I don't have a miracle story for you, but I am wondering if you've tried DHEA. I have extremely low AMH, too (barely detectable at .023). I've had 2 BFPs but one was ectopic and one was a MMC. I just started DHEA after doing some research and discovering that almost universally the studies show that it helps those with low ovarian reserve.


----------



## Unlucky41

Hi TTC thanks for replying. Haven't tried dhea yet but I will definitely look into it. I read good and bad things about it though. Going to see a naturopath this weekend so will ask him about it and how much to take. 

So sorry about your losses! Really hope third time lucky.


----------



## CaliDreaming

There was a poster named Briss who used to post regularly and had been TTC #1 for many years. She had very poor AMH/FSH numbers, in the postmenopausal range IIRC. She ended up getting a bfp with natural IVF and IMSI (her hubby had sperm issues too) after several IVF failures. She did not post about her pregnancy on the boards, but as her last post was asking about natural birthing centers, it seems that she had a healthy baby. 

Briss's past posts are very informative and inspirational. She researched extensively on all topics TTC and was very helpful when I was TTC. Even after all the bfns and discouraging news from doctors she never gave up on her dreams of having a baby with her own eggs. 

I think the lesson I learned from Briss is that as long as you're willing to keep trying, there's hope. Every woman has their own personal breaking point, though, as the trials of TTC takes its toll, but that's for you and your DH to determine--not a doctor. 

:hugs:


----------



## JoJoYoYo

Just joined, have the same situation as you in terms of AMH levels.

35 yo and a test a few weeks ago gave a reading of .02, retested and we are at .033. So may be in a similar boat as you.

So I hope someone here has success stories, and perhaps maybe a best practice in terms of a plan of action.

on a side note is there a link to a list of the common acronyms on the site?


----------



## stepha

How frustrating for you. I'm also 35 and we're hoping to TTC #1 soon, but first I have a few issues (low progesterone, very short luteal phase, etc) that we're working on sorting out. I've been seeing both a naturopath and a tradition Chinese medicine (TCM) practitioner. TCM is amazing and I highly, highly recommend it. Check out the book "Being Fertile" by Dr. Spence Pentland (Amazon sells it). This is a *great* book. My TCM Dr. works at Dr. Pentland's clinic and TCM has helped me so much in my health (overall and reproductive health). I can't recommend TCM more. Used in conjunction with naturopathics, people see amazing results.


----------



## Unlucky41

Thanks ladies for replying. I really don't want to lose hope yet but hard to keep believing it will happen. 

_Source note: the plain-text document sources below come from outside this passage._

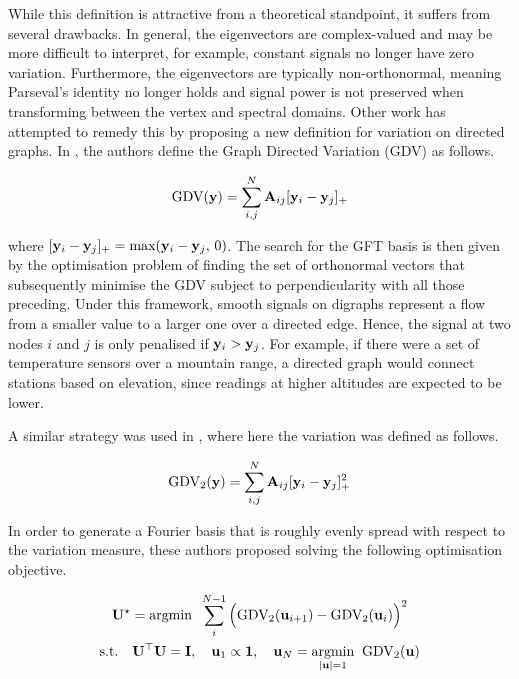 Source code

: While this definition is attractive from a theoretical standpoint, it suffers from several drawbacks. In general, the eigenvectors are complex-valued and may be more difficult to interpret, for example, constant signals no longer have zero variation. Furthermore, the eigenvectors are typically non-orthonormal, meaning Parseval's identity no longer holds and  signal power is not preserved when transforming between the vertex and spectral domains. Other work has attempted to remedy this by proposing a new definition for variation on directed graphs. In \cite{Sardellitti2017}, the authors define the Graph Directed Variation (GDV) as follows. 

\begin{equation}
    \text{GDV}(\mathbf{y}) = \sum_{i,j}^N \mathbf{A}_{ij} [\mathbf{y}_i - \mathbf{y}_j]_{+}
\end{equation}

where $[\mathbf{y}_i - \mathbf{y}_j]_{+} = \text{max}(\mathbf{y}_i - \mathbf{y}_j, \, 0)$. The search for the GFT basis is then given by the optimisation problem of finding the set of orthonormal vectors that subsequently minimise the GDV subject to perpendicularity with all those preceding. Under this framework, smooth signals on digraphs represent a flow from a smaller value to a larger one over a directed edge. Hence, the signal at two nodes $i$ and $j$ is only penalised if $\mathbf{y}_i > \mathbf{y}_j$. For example, if there were a set of temperature sensors over a mountain range, a directed graph would connect stations based on elevation, since readings at higher altitudes are expected to be lower. 

A similar strategy was used in \cite{Shafipour2019}, where here the variation was defined as follows.  

\begin{equation}
    \text{GDV}_2(\mathbf{y}) = \sum_{i,j}^N \mathbf{A}_{ij} [\mathbf{y}_i - \mathbf{y}_j]_{+}^2
\end{equation}

In order to generate a Fourier basis that is roughly evenly spread with respect to the variation measure, these authors proposed solving the following optimisation objective. 

\begin{equation}
    \begin{gathered}
    \mathbf{U}^{\star} = \text{argmin} \;\; \sum_{i}^{N-1} \Big(\text{GDV}_2(\mathbf{u}_{i+1}) - \text{GDV}_2(\mathbf{u}_i)\Big)^2 \\
    \text{s.t.} \quad \mathbf{U}^\top\mathbf{U} = \mathbf{I}, \quad \mathbf{u}_1 \propto \mathbf{1}, \quad \mathbf{u}_N = \underset{|\mathbf{u}| = 1}{\text{argmin} } \;\; \text{GDV}_2(\mathbf{u})
    \end{gathered}
\end{equation}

JoJo we are the same age however I am turning 36 tomorrow though bummer eh. Not sure about the acronyms bfp big fat positive is what everyone is after. Positive pregnancy test. Which ones you confused about. 

Stepha I tried TCM before it was alot of work boiling herbs but annoying thing was I didn't know what was in the mix. Maybe i didn't go to a good one. Going to a naturopath now so having some herbs and a good deal of supplements mainly for good overall health and the address my endometriosis symptoms. 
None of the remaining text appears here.